Your copy should match the records below word for word and contain no pictures.

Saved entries
○ ○ ○ ○ ○ ○ ○

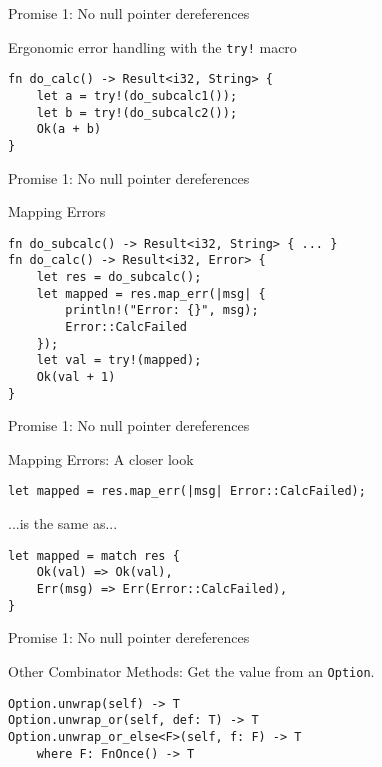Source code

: \documentclass[aspectratio=1610,t]{beamer}
\begin{document}

\begin{frame}[fragile]{Promise 1: No null pointer dereferences}
\begin{block}{Ergonomic error handling with the \texttt{try!} macro}
\vspace{1em}
\begin{verbatim}
fn do_calc() -> Result<i32, String> {
    let a = try!(do_subcalc1());
    let b = try!(do_subcalc2());
    Ok(a + b)
}
\end{verbatim}
\end{block}
\end{frame}


\begin{frame}[fragile]{Promise 1: No null pointer dereferences}
\begin{block}{Mapping Errors}
\vspace{1em}
\begin{verbatim}
fn do_subcalc() -> Result<i32, String> { ... }
fn do_calc() -> Result<i32, Error> {
    let res = do_subcalc();
    let mapped = res.map_err(|msg| {
        println!("Error: {}", msg);
        Error::CalcFailed
    });
    let val = try!(mapped);
    Ok(val + 1)
}
\end{verbatim}
\end{block}
\end{frame}


\begin{frame}[fragile]{Promise 1: No null pointer dereferences}
\begin{block}{Mapping Errors: A closer look}
\vspace{1em}
\begin{verbatim}
let mapped = res.map_err(|msg| Error::CalcFailed);
\end{verbatim}
...is the same as...
\begin{verbatim}
let mapped = match res {
    Ok(val) => Ok(val),
    Err(msg) => Err(Error::CalcFailed),
}
\end{verbatim}
\end{block}
\end{frame}


\begin{frame}[fragile]{Promise 1: No null pointer dereferences}
\begin{block}{Other Combinator Methods:}
\vspace{1em}
Get the value from an \texttt{Option}.
\vspace{0.5em}
\begin{verbatim}
Option.unwrap(self) -> T
Option.unwrap_or(self, def: T) -> T
Option.unwrap_or_else<F>(self, f: F) -> T
    where F: FnOnce() -> T
\end{verbatim}
\end{block}
\end{frame}
\end{document}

○ ○ ○ ○ ○ ○ ○

> [Answer section]
Source code

: \documentclass[aspectratio=1610,t]{beamer}
\begin{document}

\begin{frame}[fragile]{Promise 1: No null pointer dereferences}
\begin{block}{Ergonomic error handling with the \texttt{try!} macro}
\vspace{1em}
\begin{verbatim}
fn do_calc() -> Result<i32, String> {
    let a = try!(do_subcalc1());
    let b = try!(do_subcalc2());
    Ok(a + b)
}
\end{verbatim}
\end{block}
\end{frame}


\begin{frame}[fragile]{Promise 1: No null pointer dereferences}
\begin{block}{Mapping Errors}
\vspace{1em}
\begin{verbatim}
fn do_subcalc() -> Result<i32, String> { ... }
fn do_calc() -> Result<i32, Error> {
    let res = do_subcalc();
    let mapped = res.map_err(|msg| {
        println!("Error: {}", msg);
        Error::CalcFailed
    });
    let val = try!(mapped);
    Ok(val + 1)
}
\end{verbatim}
\end{block}
\end{frame}


\begin{frame}[fragile]{Promise 1: No null pointer dereferences}
\begin{block}{Mapping Errors: A closer look}
\vspace{1em}
\begin{verbatim}
let mapped = res.map_err(|msg| Error::CalcFailed);
\end{verbatim}
...is the same as...
\begin{verbatim}
let mapped = match res {
    Ok(val) => Ok(val),
    Err(msg) => Err(Error::CalcFailed),
}
\end{verbatim}
\end{block}
\end{frame}


\begin{frame}[fragile]{Promise 1: No null pointer dereferences}
\begin{block}{Other Combinator Methods:}
\vspace{1em}
Get the value from an \texttt{Option}.
\vspace{0.5em}
\begin{verbatim}
Option.unwrap(self) -> T
Option.unwrap_or(self, def: T) -> T
Option.unwrap_or_else<F>(self, f: F) -> T
    where F: FnOnce() -> T
\end{verbatim}
\end{block}
\end{frame}
\end{document}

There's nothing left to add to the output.